- Film poster
- Directed by: Hope Dickson Leach
- Written by: Hope Dickson Leach
- Produced by: Rachel Robey
- Starring: Ellie Kendrick
- Cinematography: Nanu Segal
- Edited by: Tom Hemmings
- Music by: Hutch Demouilpied
- Production companies: Monterey Media iFeatures Creative England BBC Films British Film Institute Wellington Films
- Distributed by: Monterey Media
- Release dates: 10 September 2016 (TIFF); 7 October 2016 (UK);
- Running time: 83 minutes
- Country: United Kingdom
- Language: English

= The Levelling =

2016 film by Hope Dickson Leach

The Levelling is a 2016 British drama film written and directed by Hope Dickson Leach.
It was screened in the Discovery section at the 2016 Toronto International Film Festival.

==Plot==
Clover, now nearly finished her veterinary training, arrives back to the family farm on the Somerset Levels after her brother Harry commits suicide with a legally held shotgun at a party to celebrate the passing of title to the farm to him. Clover's father, Aubrey, is distracted, distant and uncommunicative. The farm and its buildings are dilapidated, as a result of the recent flooding of the levels. Aubrey is unable to accept Harry's death was suicide and protests that it must have been an accident.

Clover helps her father with the farm work, including milking their herd. While digging trenches with James, the farm labourer, they expose buried badger corpses. Clover is outraged and suspects Aubrey of being responsible. He tells her that it was Harry's doing, which disturbs Clover as she doesn't believe Harry could do such a thing. Aubrey explains that the farm is failing, insurance won't pay out for flood damage and that he is selling half the herd.

One of the pregnant cows gives birth to a male calf and Aubrey tells the vegetarian Clover to cull it immediately, before the heifer gets attached to it. She finds it extremely difficult to do but kills the calf nonetheless.

Clover cleans the house and the mobile home, where she and father currently reside, and finds cans of petrol in the kitchen. Later on at night, Clover invites James over to talk and leads him into the kitchen while carrying a flaming torch but he stops her saying it's too dangerous with the petrol. They leave the room and James explains what happened at the party. Clover learns that Aubrey and Harry fought at the party after Harry got heavily intoxicated and attacked James. She comes to believe that her brother was under a lot of pressure from their father to take over the farm.

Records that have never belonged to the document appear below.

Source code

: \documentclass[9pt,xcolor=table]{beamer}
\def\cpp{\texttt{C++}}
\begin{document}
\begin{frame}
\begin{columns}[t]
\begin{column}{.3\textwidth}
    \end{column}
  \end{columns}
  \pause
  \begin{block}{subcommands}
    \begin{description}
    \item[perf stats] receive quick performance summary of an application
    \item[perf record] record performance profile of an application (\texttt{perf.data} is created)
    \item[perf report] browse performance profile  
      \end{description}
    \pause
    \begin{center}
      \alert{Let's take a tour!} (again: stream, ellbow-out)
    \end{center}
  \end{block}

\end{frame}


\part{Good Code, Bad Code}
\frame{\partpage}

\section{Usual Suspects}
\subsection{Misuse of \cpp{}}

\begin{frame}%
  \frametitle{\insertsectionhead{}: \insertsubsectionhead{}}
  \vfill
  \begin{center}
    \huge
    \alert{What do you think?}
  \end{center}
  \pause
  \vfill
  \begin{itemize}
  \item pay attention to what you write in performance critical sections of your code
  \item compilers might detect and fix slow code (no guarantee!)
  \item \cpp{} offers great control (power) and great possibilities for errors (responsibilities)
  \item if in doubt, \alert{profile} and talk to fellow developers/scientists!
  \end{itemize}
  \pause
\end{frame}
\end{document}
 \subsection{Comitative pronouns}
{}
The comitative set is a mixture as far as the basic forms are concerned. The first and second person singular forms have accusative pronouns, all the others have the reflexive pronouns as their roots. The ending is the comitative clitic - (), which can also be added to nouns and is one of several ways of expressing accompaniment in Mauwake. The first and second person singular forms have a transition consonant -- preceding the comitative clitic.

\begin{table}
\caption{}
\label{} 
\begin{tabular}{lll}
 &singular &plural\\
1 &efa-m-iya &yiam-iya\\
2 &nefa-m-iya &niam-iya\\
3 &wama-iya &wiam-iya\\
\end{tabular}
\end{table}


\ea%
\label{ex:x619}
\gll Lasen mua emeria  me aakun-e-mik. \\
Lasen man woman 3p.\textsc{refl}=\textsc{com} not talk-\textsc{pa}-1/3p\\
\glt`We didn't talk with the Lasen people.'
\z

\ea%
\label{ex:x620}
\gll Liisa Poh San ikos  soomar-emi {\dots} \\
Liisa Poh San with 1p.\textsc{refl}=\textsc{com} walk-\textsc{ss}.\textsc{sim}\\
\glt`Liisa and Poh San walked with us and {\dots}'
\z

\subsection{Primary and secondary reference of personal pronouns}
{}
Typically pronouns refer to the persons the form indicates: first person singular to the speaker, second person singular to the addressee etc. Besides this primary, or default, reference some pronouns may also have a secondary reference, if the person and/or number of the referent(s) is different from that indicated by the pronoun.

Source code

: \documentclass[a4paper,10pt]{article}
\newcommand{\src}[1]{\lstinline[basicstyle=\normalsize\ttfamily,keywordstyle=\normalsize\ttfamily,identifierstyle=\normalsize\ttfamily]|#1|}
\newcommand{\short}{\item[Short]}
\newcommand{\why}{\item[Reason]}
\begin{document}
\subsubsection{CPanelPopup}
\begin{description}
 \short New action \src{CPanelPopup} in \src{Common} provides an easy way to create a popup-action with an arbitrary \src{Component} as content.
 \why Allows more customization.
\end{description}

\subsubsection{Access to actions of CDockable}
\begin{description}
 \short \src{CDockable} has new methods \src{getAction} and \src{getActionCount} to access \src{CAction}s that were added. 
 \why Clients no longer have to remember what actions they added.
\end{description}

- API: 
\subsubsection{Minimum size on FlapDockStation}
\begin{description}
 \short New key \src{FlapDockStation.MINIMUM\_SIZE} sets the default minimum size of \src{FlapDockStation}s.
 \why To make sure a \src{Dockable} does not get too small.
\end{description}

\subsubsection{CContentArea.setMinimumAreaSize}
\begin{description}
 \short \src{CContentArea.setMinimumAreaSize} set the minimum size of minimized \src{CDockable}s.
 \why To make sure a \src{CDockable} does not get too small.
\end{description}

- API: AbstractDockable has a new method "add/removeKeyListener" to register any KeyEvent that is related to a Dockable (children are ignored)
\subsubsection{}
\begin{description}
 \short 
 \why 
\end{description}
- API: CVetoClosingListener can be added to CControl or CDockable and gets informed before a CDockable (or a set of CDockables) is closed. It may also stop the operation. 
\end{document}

The next day Animal Health turns up with transport for the reactors in the herd. A stunned Clover then learns that TB was present in the cows, she then informs her father who also did not know about the TB. Later on Clover confronts Aubrey about what happened to Harry but he blames her for staying at the university when he needed her there. They argue until the enraged Aubrey orders her from the mobile home.

The morning of the funeral arrives and Aubrey has been drinking again, and he confirms, unbidden by Clover, that Harry asked him to call her and ask her to come back to help. But he told Harry to knuckle down and sort it out himself. Just as she is about to leave for the funeral Clover notices that the key to the gun cupboard is missing and fears that Aubrey is going to kill himself. She hears a gun shot across the farm and dashes out onto the muddy fields where she finds a distraught Aubrey methodically shooting his own herd. He tells Clover that she should return to university as there is nothing for her at the farm. Clover replies that he is and the two finally embrace with Aubrey collapsing in sobs to the ground.

==Cast==
- Ellie Kendrick as Clover
- David Troughton as Aubrey
- Jack Holden as James
- Joe Blakemore as Harry
- Clare Burt as Reverend Trusler
- Angela Curran as Helen

==Reception==
The film received positive reviews from critics.
On review aggregator Rotten Tomatoes, the film holds a rating of 94%, based on 34 reviews, with an average rating of 7.5 out of 10.
At Metacritic, which assigns a weighted average score out of 100 to reviews from mainstream critics, the film received an average score of 81 based on 8 reviews.